Check your state laws!

Before you sell or register your car in a new state, you may have to have it smog tested first. These mandates are part of the Clean Air Act of 1997, but they do depend on where you are located, as each state will have different requirements. But how and where can you get your car tested before selling it?

Read on past the jump to find out!

How Do I Know if I Need to Smog Check My Car?

As we have said, each state has different rules and regulations regarding smog testing before a title transfer—so check your own states requirements before you do anything—but for most states cars that were bought new within four years (i.e. four years old or less) will not require a smog check before selling it or registering it in a new state. If the buyer requests a smog test, it is the buyer’s responsibility to pay for the test unless a different agreement is made between you and the buyer.

Generally speaking, if the car is older than four years but younger than 30 years, a smog check is required before selling/registering, and this time at the seller’s expense. Most states, however, do not require a second smog test if the car had already been smogged within 90 days of the sale or registration. And if the car is older than 30 years, no smog check is required (the thought being: you kind of know what you are getting at that point and no repairs can make necessary adjustments for an older car).

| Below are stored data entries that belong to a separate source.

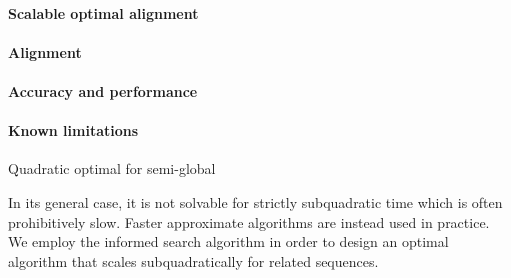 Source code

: \label{TRIEsec:task}

\paragraph{Scalable optimal alignment}

\paragraph{Alignment}

\paragraph{Accuracy and performance}

\paragraph{Known limitations}

Quadratic optimal for semi-global

In its general case, it is not solvable for strictly subquadratic time which is
often prohibitively slow. Faster approximate algorithms are instead used in
practice. We employ the \A informed search algorithm in order to design an
optimal algorithm that scales subquadratically for related sequences.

Keep in mind, there are no standard requirements across the board; each state is different. For example, in Tennessee, you only need to smog your car before registration if you live and drive in large cities. This is why it’s so important to check your state laws for specific requirements and guidelines. Some states, like Massachusetts, allow private contractors to run the smog check for individuals, while others, like New York, provide state-run smog test facilities.

The Test Itself

Most smog test business, in California anyway, will offer a test only—and they are usually fairly upfront and direct about this fact. If you fail a smog test (based on state requirements) and need to have your car repaired before you can transfer the title or register it, you will have to take the car to a mechanic. Smog Checking facilities usually do not offer an emissions correction.

The test usually only takes about a half hour to an hour and can run anywhere from $30 to $80, depending on where you are located. Some places will allow drop-offs, while others will require that you make an appointment first. Before you register or attempt to sell your car and transfer the title, be sure to get the smog check out of the way. For one, it will cut down on multiple trips to the DMV (or BMV)—a mistake I know firsthand!—but it will make your sale go a lot smoother if you can present smog test results while negotiating a transaction. If you have a buyer and then fail the test, you lose a lot of negotiating power…which means you might lose lots of money!

It’s a quick and painless process, so it’s best just to get it out of the way. Just make sure you check your own state laws to do it right (and without wasting extra time or money).